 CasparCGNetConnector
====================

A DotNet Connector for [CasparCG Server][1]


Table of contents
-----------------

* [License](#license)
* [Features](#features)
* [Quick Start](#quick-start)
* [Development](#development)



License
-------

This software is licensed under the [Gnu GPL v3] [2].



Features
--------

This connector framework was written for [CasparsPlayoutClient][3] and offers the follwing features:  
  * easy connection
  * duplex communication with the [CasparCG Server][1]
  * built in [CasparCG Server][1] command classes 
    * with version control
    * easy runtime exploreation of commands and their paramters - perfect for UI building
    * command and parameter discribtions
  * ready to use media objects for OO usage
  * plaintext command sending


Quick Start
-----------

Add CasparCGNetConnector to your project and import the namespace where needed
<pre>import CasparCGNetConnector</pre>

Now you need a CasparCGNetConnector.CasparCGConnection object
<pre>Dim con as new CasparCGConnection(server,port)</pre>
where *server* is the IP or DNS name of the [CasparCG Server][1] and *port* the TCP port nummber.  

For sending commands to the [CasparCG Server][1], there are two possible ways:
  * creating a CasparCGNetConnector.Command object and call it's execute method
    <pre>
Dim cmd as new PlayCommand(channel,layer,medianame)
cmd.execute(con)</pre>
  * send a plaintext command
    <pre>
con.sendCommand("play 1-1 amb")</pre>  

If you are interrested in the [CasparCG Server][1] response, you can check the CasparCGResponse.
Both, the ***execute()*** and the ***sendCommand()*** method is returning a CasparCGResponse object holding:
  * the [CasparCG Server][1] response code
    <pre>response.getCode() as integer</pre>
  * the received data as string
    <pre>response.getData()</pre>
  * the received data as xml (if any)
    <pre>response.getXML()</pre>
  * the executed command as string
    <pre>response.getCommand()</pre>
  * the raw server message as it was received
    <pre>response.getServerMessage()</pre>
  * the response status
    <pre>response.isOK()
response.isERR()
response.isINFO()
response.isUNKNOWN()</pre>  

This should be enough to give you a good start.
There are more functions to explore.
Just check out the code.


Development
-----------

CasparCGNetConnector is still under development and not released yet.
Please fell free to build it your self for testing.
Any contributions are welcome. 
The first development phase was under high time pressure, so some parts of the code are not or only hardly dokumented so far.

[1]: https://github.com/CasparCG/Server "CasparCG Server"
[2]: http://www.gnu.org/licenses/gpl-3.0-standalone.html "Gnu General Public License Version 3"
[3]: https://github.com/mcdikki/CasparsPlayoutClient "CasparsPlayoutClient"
•••••
What to produce: Whenever a line in the entries holds the word "received", copy that line.

Answer:
  * the received data as string
  * the received data as xml (if any)
  * the raw server message as it was received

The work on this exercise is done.